***** DATA SUPPLIED
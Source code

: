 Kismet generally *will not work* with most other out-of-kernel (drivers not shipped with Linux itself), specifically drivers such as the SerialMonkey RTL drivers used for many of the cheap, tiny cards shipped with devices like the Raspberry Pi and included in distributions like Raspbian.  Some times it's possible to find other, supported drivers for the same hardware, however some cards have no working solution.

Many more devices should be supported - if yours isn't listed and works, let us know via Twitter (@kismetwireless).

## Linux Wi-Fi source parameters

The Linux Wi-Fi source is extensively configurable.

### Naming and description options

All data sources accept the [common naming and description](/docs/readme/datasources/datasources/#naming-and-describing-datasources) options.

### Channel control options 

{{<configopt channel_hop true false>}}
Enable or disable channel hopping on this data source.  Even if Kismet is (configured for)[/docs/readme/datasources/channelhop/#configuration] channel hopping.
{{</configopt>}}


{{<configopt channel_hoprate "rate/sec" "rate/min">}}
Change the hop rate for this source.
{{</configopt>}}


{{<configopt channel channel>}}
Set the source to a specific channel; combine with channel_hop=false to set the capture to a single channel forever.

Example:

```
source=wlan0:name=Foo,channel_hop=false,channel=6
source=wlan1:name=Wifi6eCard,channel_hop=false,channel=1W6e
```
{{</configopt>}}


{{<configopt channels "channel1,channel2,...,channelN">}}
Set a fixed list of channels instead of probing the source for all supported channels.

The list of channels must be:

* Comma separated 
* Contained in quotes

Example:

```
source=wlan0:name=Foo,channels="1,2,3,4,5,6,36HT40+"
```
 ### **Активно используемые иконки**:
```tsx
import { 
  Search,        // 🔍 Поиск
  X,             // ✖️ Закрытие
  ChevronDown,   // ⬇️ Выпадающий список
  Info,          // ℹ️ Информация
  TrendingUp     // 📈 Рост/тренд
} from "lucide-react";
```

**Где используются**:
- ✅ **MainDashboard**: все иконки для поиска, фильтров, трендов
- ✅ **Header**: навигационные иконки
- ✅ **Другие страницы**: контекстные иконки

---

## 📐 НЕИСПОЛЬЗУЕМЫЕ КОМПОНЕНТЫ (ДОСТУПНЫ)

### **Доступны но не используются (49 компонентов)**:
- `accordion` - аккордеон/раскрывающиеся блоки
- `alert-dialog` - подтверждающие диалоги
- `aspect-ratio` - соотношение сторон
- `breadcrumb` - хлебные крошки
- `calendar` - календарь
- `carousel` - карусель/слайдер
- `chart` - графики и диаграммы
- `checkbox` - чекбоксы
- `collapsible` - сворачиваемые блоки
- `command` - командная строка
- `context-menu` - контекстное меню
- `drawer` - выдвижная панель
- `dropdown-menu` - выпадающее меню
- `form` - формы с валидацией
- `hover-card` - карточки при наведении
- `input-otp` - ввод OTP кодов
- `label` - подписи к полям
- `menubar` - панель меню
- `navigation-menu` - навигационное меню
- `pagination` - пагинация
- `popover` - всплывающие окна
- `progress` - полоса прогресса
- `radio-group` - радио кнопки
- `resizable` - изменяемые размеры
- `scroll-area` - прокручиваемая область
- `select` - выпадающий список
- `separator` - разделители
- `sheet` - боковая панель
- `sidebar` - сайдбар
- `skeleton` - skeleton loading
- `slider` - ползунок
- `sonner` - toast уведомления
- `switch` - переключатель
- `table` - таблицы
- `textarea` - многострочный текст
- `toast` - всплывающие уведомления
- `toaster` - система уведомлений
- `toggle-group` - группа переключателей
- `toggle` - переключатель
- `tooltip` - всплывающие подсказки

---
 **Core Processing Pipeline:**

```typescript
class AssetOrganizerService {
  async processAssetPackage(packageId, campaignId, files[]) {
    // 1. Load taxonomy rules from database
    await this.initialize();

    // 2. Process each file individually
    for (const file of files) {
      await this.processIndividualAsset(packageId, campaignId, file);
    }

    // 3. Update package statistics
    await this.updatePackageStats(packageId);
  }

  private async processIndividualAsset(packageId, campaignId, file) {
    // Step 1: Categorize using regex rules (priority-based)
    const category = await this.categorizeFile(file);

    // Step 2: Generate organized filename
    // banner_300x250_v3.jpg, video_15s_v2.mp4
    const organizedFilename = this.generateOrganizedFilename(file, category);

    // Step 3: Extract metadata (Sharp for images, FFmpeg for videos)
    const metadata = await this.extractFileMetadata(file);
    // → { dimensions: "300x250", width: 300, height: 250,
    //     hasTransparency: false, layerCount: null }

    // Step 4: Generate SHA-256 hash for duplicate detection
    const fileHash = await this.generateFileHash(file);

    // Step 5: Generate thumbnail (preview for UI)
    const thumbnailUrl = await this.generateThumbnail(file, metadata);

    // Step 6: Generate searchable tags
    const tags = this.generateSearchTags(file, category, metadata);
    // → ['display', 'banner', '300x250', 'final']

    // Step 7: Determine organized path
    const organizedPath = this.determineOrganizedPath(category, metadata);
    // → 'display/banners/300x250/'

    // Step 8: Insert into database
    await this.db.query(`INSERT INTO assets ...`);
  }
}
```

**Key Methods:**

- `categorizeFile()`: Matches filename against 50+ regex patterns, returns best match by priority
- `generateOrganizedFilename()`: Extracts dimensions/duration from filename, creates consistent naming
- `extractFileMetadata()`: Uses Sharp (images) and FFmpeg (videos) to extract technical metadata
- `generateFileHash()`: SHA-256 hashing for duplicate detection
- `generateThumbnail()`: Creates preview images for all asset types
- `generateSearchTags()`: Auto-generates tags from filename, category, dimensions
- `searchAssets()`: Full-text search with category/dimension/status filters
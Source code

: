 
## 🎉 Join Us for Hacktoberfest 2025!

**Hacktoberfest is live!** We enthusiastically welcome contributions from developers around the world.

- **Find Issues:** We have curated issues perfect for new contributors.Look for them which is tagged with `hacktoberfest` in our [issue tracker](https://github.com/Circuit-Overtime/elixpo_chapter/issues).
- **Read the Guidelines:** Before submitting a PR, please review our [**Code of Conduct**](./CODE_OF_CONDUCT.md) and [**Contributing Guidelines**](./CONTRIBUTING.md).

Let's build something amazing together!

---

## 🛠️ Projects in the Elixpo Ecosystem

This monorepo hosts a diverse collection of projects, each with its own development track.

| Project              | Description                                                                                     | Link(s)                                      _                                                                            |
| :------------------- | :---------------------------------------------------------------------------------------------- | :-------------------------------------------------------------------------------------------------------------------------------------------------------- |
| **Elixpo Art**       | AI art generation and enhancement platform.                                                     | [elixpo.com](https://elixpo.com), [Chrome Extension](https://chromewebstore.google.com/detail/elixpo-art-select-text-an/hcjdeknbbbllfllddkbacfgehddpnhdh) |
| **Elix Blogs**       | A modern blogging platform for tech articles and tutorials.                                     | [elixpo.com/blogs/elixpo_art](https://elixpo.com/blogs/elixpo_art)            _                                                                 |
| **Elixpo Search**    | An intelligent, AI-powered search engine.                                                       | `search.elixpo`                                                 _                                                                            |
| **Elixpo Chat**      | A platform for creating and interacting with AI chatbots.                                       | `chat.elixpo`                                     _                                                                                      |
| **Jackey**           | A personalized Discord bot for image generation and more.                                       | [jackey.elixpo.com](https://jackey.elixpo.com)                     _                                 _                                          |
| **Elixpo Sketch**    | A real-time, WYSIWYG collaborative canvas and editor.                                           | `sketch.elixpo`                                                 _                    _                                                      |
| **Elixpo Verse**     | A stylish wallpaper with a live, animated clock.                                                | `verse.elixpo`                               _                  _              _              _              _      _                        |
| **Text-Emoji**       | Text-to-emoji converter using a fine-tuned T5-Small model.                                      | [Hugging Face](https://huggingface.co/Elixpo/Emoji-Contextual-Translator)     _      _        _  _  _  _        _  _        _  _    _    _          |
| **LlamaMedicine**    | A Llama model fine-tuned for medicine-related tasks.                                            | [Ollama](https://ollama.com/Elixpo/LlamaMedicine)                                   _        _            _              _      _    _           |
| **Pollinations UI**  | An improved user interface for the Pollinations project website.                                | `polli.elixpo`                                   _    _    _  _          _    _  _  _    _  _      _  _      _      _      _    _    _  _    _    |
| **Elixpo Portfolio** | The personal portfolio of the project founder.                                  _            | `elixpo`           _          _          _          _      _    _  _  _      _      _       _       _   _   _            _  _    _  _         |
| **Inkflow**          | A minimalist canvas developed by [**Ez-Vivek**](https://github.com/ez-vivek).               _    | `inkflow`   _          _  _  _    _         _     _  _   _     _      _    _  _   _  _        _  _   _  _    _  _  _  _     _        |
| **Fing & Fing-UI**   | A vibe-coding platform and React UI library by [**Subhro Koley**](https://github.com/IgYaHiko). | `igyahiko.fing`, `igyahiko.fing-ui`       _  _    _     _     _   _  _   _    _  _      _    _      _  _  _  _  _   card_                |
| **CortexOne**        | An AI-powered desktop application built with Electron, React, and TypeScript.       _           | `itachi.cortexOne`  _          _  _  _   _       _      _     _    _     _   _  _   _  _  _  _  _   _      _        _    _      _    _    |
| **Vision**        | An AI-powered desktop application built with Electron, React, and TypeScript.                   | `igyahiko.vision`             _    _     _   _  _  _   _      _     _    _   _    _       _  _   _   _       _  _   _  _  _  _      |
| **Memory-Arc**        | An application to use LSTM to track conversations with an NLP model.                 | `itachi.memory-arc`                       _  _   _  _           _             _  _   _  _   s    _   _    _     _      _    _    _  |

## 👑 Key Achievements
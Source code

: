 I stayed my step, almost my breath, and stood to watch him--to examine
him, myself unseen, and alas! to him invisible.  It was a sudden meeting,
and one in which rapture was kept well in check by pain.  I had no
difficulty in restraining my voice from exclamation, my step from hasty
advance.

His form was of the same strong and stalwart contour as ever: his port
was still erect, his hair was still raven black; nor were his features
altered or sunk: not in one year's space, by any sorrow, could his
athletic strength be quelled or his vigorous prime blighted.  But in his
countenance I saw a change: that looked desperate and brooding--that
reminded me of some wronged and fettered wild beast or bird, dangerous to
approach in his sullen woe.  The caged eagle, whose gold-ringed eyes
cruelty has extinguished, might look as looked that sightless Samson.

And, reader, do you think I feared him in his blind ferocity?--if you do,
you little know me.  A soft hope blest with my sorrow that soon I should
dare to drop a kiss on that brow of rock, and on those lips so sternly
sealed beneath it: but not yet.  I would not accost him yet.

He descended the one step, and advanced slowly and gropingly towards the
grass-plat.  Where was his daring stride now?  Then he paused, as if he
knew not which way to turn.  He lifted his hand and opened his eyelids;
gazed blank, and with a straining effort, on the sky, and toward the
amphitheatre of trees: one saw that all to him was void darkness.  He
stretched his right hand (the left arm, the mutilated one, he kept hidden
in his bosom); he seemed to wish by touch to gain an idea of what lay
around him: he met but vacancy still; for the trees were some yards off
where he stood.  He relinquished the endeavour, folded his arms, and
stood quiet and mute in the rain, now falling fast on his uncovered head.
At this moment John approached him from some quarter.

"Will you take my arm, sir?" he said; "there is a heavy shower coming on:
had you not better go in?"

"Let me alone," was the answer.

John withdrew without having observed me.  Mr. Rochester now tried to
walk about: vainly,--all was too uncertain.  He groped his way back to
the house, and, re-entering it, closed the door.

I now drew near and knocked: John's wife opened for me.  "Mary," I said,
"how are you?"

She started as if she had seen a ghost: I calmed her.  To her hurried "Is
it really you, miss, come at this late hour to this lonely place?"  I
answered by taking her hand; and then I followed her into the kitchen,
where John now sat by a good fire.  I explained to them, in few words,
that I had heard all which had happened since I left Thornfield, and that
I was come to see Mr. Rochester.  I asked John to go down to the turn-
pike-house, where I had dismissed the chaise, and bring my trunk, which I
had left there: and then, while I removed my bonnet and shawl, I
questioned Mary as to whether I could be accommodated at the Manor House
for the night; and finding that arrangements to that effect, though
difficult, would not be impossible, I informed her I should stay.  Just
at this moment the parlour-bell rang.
**********
*PROBLEM REQUIREMENTS*.
Transcribe each line of the data above, unaltered, from the one where "approach in his" appears to the one where "you little know" appears, inclusive of both.

*REPLY TO THE TASK*.
approach in his sullen woe.  The caged eagle, whose gold-ringed eyes
cruelty has extinguished, might look as looked that sightless Samson.

And, reader, do you think I feared him in his blind ferocity?--if you do,
you little know me.  A soft hope blest with my sorrow that soon I should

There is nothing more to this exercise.